Omochao: Be careful not to twist your ankles!
Tails: Is this revenge for me accidentally trying to have sex with him? Because if it is, I am so sorry.
Sonic: It's ok. We all make the mistake at least once in our lives of having sleep sex with a completely inappropriate person and/or thing.
Tails: Ah. Good.
Omochao: HEY! Walking meat! Get the Ring to Omochao on the double!
Tails: I don't trust him…
Sonic: I don't like him either, but he's the only one who knows the way to Mordor and Mt. DOOM.
Tails: But we passed a building offering guided tours to Mt. DOOM for a penny!
Sonic: But where's the fun?
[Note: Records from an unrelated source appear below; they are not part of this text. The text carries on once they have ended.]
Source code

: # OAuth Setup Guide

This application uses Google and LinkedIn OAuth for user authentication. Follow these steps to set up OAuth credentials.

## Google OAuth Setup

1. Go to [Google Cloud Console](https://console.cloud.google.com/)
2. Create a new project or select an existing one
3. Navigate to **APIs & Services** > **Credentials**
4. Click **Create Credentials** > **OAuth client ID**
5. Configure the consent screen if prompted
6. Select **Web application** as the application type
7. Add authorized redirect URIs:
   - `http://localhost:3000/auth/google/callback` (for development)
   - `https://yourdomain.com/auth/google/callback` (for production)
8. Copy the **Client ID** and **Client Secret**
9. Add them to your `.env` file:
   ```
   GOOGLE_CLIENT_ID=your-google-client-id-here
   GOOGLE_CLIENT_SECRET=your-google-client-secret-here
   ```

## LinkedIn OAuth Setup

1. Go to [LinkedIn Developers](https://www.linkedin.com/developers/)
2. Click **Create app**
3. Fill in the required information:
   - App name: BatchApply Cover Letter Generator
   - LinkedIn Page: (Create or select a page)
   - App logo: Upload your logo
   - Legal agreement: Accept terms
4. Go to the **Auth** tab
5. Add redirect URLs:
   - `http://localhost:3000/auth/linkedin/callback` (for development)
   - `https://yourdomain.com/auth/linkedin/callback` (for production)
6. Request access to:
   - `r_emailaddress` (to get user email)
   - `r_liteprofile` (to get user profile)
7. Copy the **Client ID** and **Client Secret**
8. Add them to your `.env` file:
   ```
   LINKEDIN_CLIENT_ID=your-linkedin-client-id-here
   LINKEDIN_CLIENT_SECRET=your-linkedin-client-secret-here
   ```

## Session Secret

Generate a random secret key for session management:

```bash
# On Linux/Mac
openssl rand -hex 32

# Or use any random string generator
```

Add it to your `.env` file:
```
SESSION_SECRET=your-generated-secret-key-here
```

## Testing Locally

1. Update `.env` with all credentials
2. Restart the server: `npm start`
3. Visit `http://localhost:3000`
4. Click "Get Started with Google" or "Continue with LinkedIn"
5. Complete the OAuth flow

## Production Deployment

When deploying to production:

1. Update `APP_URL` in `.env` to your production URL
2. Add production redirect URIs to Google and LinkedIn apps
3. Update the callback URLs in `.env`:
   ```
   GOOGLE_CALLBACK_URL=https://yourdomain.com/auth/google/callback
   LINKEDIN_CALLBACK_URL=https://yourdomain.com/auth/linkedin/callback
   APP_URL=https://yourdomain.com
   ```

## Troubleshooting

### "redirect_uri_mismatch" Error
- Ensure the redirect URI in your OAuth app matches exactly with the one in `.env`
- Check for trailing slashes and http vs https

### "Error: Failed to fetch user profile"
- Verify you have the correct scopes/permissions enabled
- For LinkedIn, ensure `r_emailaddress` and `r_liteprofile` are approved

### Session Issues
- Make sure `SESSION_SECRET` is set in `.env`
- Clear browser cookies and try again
At least this way we have a potentially traitorous guide leading us into the very heart of the enemy's territory, possibly leading us through the most dangerous parts, and maybe turning us against each other, and leading me to a certain doom so he can have the Ring for himself.
Tails: Huh.
[Omochao has exited the rocky area, and is now standing on the edge of the Dead Marshes (spooky music).]
Omochao: Come on! We're getting there!
Sonic: This doesn't look pleasant…
Omochao: There was a big battle here, long ago, between the Sonaysations and the Segreamcasts.
(Author's Note: For those of you who can't figure it out, the battle was between the Sony Playstations and the Sega Dreamcasts.)
Tails: Wow. Who cares? Let's just go!
Omochao: Be careful not to fall in!
Sonic: Well, DUH!
[As Sonic, Tails, and Omochao start to cross the Dead Marshes (spooky music), a horrible screech echoes across the Marshes.]
Omochao: No. It can't be….
Sonic: Not the….
Tails: Uh…
Sonic: You're supposed to say "NAZGUL!"
Tails: Oh. NAZGUL!
[The camera pans into the sky. Up there the Nazgul are flying on their new Fell Beasts. Boris is dangling upside down on his Fell Beat, wrapped up in the harness.]
Boris: Why are we flying these things? We can't we just take some Migs (Russian jet)?
Arthas: (While doing a pansy-hair-swishy-thing) Just because you can't fly one doesn't mean the rest of us can't.
Boris: PANSY!
Kerrigan: Not again…
47: Are Kerrigan and I the only sane people in this epic?
Kerrigan: Probably.
[Boris' yell of "PANSY!" echoes across the Dead Marshes (spooky music). The Nazgul fly away.]
Sonic: That was close. Too close.
Tails: You know, an RPG launcher could shoot those down real easy.
Omochao: Just shut up.
[Sonic, Tails, and Omochao continue to trek along the Dead Marshes (spooky music).]